Task details: Beneath this line are the data; copy exactly the part of them that opens with the line containing "the job execution." and closes with the line containing "Gets all jobs from specified queues.", and only that part.

Task material:
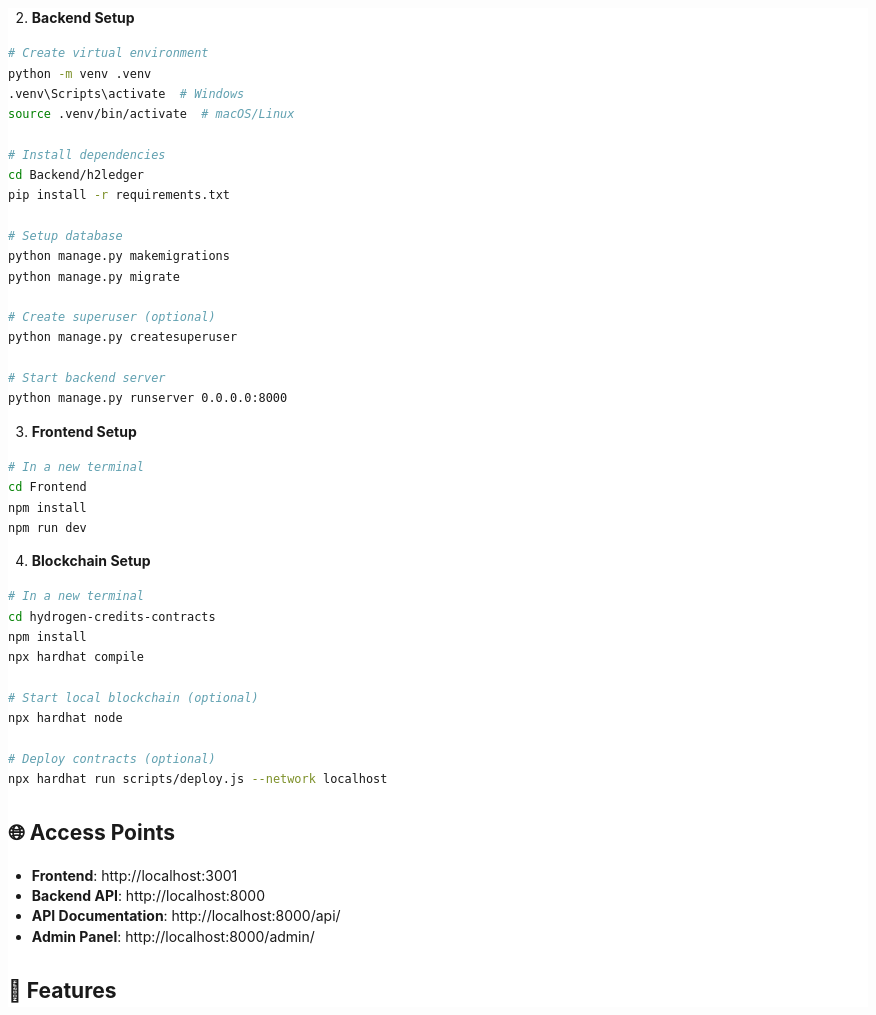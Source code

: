 2. **Backend Setup**
```bash
# Create virtual environment
python -m venv .venv
.venv\Scripts\activate  # Windows
source .venv/bin/activate  # macOS/Linux

# Install dependencies
cd Backend/h2ledger
pip install -r requirements.txt

# Setup database
python manage.py makemigrations
python manage.py migrate

# Create superuser (optional)
python manage.py createsuperuser

# Start backend server
python manage.py runserver 0.0.0.0:8000
```

3. **Frontend Setup**
```bash
# In a new terminal
cd Frontend
npm install
npm run dev
```

4. **Blockchain Setup**
```bash
# In a new terminal
cd hydrogen-credits-contracts
npm install
npx hardhat compile

# Start local blockchain (optional)
npx hardhat node

# Deploy contracts (optional)
npx hardhat run scripts/deploy.js --network localhost
```

## 🌐 Access Points

- **Frontend**: http://localhost:3001
- **Backend API**: http://localhost:8000
- **API Documentation**: http://localhost:8000/api/
- **Admin Panel**: http://localhost:8000/admin/

## 📱 Features
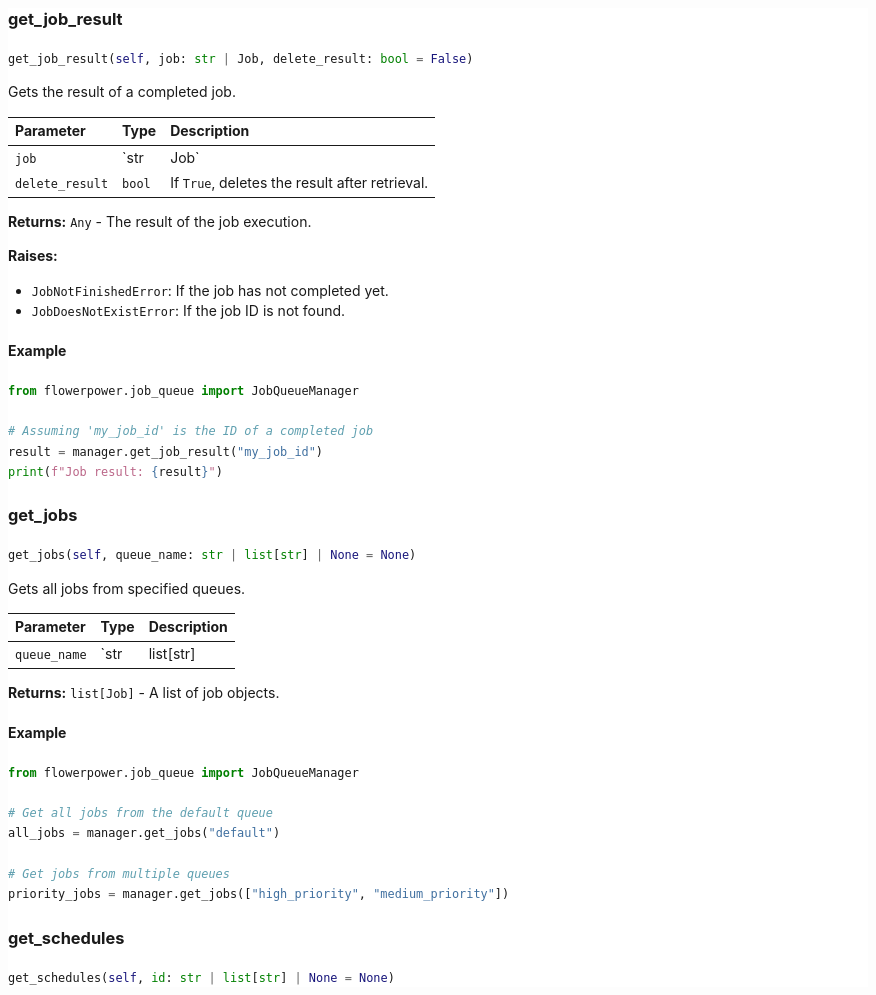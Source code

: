 ### get_job_result
```python
get_job_result(self, job: str | Job, delete_result: bool = False)
```

Gets the result of a completed job.

| Parameter | Type | Description |
|:----------|:-----|:------------|
| `job` | `str | Job` | The job ID or `Job` object. |
| `delete_result` | `bool` | If `True`, deletes the result after retrieval. |

**Returns:** `Any` - The result of the job execution.

**Raises:**

- `JobNotFinishedError`: If the job has not completed yet.
- `JobDoesNotExistError`: If the job ID is not found.

#### Example

```python
from flowerpower.job_queue import JobQueueManager

# Assuming 'my_job_id' is the ID of a completed job
result = manager.get_job_result("my_job_id")
print(f"Job result: {result}")
```

### get_jobs
```python
get_jobs(self, queue_name: str | list[str] | None = None)
```

Gets all jobs from specified queues.

| Parameter | Type | Description |
|:----------|:-----|:------------|
| `queue_name` | `str | list[str] | None` | The name of the queue(s). Defaults to all queues. |

**Returns:** `list[Job]` - A list of job objects.

#### Example

```python
from flowerpower.job_queue import JobQueueManager

# Get all jobs from the default queue
all_jobs = manager.get_jobs("default")

# Get jobs from multiple queues
priority_jobs = manager.get_jobs(["high_priority", "medium_priority"])
```

### get_schedules
```python
get_schedules(self, id: str | list[str] | None = None)
```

Result for this exercise:
**Returns:** `Any` - The result of the job execution.

**Raises:**

- `JobNotFinishedError`: If the job has not completed yet.
- `JobDoesNotExistError`: If the job ID is not found.

#### Example

```python
from flowerpower.job_queue import JobQueueManager

# Assuming 'my_job_id' is the ID of a completed job
result = manager.get_job_result("my_job_id")
print(f"Job result: {result}")
```

### get_jobs
```python
get_jobs(self, queue_name: str | list[str] | None = None)
```

Gets all jobs from specified queues.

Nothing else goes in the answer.